This project is a machine learning application using Apache Spark ML.

Please first download and install Apache Spark by following the instructions on this website

After the installation, you need to update the path in "util.py" and "" by first searching the keyword "spark_submit_location" and replace that line with this:

spark_submit_location = '/home/rwu/Desktop/spark-2.3.0-bin-hadoop2.7/bin/spark-submit'

Here, "/home/rwu/Desktop/spark-2.3.0-bin-hadoop2.7/bin/spark-submit" should be the spark-submit path.

The sample data is stored in the folder "data". "prms_input.csv" is for Case Study 1. "1.csv" and "2.csv" are for Case Study 2. These files are generated by the hydrologic models for the streamflow predictions. If you want to use our prototype to improve your model accuracy. Please place all your data into a csv file and the first column should be observations (true values) and the second column should be your model predictions (check "prms_input.csv" format).
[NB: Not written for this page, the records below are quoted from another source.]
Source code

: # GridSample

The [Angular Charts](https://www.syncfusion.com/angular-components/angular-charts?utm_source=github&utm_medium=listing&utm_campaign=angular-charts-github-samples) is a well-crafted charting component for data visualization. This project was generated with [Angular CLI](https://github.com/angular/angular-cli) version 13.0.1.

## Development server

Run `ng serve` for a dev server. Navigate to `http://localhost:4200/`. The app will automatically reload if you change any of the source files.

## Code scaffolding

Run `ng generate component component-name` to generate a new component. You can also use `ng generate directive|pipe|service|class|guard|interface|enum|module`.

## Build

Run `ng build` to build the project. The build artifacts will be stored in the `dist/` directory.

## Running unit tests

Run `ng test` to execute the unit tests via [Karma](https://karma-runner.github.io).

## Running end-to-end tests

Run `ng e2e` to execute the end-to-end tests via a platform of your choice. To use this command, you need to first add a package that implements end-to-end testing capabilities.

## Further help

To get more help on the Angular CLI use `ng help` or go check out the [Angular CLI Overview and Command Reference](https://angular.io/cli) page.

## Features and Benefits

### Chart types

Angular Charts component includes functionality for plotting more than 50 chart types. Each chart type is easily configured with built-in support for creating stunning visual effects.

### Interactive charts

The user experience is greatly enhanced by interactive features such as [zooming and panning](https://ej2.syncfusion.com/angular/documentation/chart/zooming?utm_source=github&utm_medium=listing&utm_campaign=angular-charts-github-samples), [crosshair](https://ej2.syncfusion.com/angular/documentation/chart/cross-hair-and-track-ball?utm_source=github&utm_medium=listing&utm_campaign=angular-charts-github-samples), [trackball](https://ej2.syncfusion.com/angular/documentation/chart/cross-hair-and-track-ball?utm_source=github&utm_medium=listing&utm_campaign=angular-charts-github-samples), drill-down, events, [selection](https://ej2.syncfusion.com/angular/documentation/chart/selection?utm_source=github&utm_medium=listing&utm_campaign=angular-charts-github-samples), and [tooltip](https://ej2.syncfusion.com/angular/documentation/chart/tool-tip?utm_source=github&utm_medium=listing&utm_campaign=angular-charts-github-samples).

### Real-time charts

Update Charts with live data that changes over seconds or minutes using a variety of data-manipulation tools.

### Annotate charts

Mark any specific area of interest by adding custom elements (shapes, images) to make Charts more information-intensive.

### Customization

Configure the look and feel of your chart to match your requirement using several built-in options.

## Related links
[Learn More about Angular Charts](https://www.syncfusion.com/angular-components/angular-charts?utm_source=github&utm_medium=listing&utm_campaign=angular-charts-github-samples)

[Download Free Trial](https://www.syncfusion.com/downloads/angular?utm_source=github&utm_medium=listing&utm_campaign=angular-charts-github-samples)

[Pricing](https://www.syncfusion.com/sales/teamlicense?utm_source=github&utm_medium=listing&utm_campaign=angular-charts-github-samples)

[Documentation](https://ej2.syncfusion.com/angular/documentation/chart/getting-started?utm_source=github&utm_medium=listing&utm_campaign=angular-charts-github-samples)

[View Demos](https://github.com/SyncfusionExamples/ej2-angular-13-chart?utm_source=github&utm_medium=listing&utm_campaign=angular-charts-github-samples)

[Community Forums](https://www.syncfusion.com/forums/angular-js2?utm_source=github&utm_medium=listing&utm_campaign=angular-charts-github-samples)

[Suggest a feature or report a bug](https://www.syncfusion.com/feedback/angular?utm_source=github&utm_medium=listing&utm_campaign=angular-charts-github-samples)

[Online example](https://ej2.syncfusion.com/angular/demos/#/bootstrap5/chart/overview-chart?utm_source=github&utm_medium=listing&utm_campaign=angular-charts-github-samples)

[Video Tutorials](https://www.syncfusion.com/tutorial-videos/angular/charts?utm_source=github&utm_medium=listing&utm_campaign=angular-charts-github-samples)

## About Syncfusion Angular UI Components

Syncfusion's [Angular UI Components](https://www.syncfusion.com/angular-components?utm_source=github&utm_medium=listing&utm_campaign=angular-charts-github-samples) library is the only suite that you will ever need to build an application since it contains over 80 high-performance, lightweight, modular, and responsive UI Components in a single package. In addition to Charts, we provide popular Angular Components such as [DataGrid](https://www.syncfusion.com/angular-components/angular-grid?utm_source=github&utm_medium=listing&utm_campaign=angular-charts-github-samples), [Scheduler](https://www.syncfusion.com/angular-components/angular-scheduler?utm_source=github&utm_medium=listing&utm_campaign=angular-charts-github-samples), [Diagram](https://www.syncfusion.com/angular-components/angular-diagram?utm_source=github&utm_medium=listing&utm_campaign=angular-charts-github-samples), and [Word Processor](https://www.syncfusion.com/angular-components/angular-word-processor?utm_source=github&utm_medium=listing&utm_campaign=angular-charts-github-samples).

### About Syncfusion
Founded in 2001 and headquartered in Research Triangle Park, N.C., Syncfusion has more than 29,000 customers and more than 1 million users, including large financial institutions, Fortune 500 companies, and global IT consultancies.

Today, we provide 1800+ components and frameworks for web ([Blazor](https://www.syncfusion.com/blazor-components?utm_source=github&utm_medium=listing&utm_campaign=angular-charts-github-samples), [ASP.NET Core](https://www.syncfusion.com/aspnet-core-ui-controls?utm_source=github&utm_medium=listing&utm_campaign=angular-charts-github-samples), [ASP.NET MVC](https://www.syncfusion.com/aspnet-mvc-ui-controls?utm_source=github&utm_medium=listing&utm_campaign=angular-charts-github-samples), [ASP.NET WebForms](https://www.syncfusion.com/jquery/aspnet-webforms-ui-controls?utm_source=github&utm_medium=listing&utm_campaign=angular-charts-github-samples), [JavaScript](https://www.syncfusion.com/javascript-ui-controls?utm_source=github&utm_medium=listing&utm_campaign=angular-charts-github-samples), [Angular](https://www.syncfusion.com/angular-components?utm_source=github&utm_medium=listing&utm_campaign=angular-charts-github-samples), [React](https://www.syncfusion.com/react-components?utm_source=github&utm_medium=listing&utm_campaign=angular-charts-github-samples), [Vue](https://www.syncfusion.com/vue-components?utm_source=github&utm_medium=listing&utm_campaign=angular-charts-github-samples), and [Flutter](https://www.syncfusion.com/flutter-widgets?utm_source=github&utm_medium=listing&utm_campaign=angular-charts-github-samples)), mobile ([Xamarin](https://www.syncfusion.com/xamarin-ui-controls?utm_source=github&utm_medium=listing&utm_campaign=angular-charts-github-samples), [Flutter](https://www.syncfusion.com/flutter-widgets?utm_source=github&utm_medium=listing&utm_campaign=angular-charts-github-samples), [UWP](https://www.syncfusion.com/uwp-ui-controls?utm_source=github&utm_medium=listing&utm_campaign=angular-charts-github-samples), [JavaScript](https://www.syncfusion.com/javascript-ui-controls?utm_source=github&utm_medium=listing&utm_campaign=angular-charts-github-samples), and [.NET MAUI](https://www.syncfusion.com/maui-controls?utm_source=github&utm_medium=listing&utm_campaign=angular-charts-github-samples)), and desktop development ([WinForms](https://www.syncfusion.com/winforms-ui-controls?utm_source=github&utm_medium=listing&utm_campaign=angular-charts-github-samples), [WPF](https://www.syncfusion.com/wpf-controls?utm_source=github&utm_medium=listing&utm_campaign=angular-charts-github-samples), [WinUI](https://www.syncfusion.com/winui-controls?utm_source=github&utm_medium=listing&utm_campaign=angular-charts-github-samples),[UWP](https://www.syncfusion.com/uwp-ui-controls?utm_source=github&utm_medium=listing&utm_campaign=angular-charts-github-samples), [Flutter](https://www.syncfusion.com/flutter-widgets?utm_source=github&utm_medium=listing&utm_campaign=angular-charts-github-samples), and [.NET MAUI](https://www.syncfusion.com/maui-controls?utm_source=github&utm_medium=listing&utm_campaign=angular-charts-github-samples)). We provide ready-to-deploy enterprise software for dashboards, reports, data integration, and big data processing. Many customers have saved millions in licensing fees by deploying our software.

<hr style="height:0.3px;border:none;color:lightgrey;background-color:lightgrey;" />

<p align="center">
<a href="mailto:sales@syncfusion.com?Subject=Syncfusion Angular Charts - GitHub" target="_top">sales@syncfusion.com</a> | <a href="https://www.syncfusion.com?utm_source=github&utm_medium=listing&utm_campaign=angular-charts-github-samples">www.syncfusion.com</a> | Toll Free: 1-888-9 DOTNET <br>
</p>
#Quick Start First create a virtual environment

mkvirtualenv -p python2.7 dev

If you have created the virtual environment, then use this commend to enter it

virtualenv dev && source dev/bin/activate

Here is the command to install the requirements

pip install -r requirements.txt

Here is the command to run the program

python test_TD_machine_learning_recursive_training_bound_transform.py

Here is the command to visualize the results

python vis_rmse_all_results.py